Des pommes dans un supermarché, devant une affiche « espace Québec »

Même si l’achat local a la cote auprès des consommateurs, certains producteurs et fournisseurs ont tout de même de la difficulté à offrir leurs produits sur les tablettes des supermarchés.

Photo : Radio-Canada / Yannick Cournoyer

Thomas Deshaies

Même si l’achat local a la cote auprès des consommateurs, certains producteurs et fournisseurs ont tout de même de la difficulté à offrir leurs produits sur les tablettes des supermarchés. De grandes enseignes imposent une limite à la quantité de produits que l’épicier pourra se procurer directement auprès des producteurs locaux. Une façon de faire qui favorise, selon certains, les grandes exploitations agricoles au détriment des petits producteurs.

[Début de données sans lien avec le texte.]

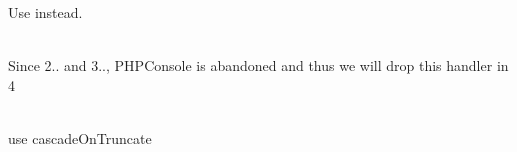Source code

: \begin{DoxyRefList}
\label{deprecated__deprecated000066}%
%
Use  instead.  
\item[Class \doxylink{class_monolog_1_1_handler_1_1_p_h_p_console_handler}{PHPConsole\+Handler} ]\hfill \\
\label{deprecated__deprecated000178}%
%
Since 2.. and 3.., PHPConsole is abandoned and thus we will drop this handler in  4  
\item[Global \doxylink{class_illuminate_1_1_database_1_1_query_1_1_grammars_1_1_postgres_grammar_adbb819df731d8191da0a31fabb2cc6d4}{Postgres\+Grammar\+::cascade\+On\+Trucate} (bool \$value=true)]\hfill \\
\label{deprecated__deprecated000110}%
%
use cascade\+On\+Truncate  
\item[Global \doxylink{class_whoops_1_1_handler_1_1_pretty_page_handler_a1ca1159e28d6afbf818c967879e97ed4}{Pretty\+Page\+Handler\+::get\+Resources\+Path} ()]\hfill \\
\label{deprecated__deprecated000077}%
%
 
\item[Global \doxylink{class_whoops_1_1_handler_1_1_pretty_page_handler_ae06df6d170b9f7217b36b28e56b99e89}{Pretty\+Page\+Handler\+::set\+Resources\+Path} (\$resources\+Path)]\hfill \\
\label{deprecated__deprecated000078}%
%
 

\end{DoxyRefList}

On s’est fait sortir d’un magasin, confie Frédéric Jobin-Lawler, copropriétaire de l’Abri végétal, à Compton.

Il dit avoir été directement touché par les quotas qu’imposent certaines grandes enseignes aux gérants d’épicerie. Le gérant d’épicerie était tenu à une limite de 10 % et lorsqu’on était 3 producteurs locaux, la plupart du temps, ce qu’il a décidé de faire, c’est de choisir à qui il va pouvoir acheter pour ne pas dépasser son quota, explique-t-il.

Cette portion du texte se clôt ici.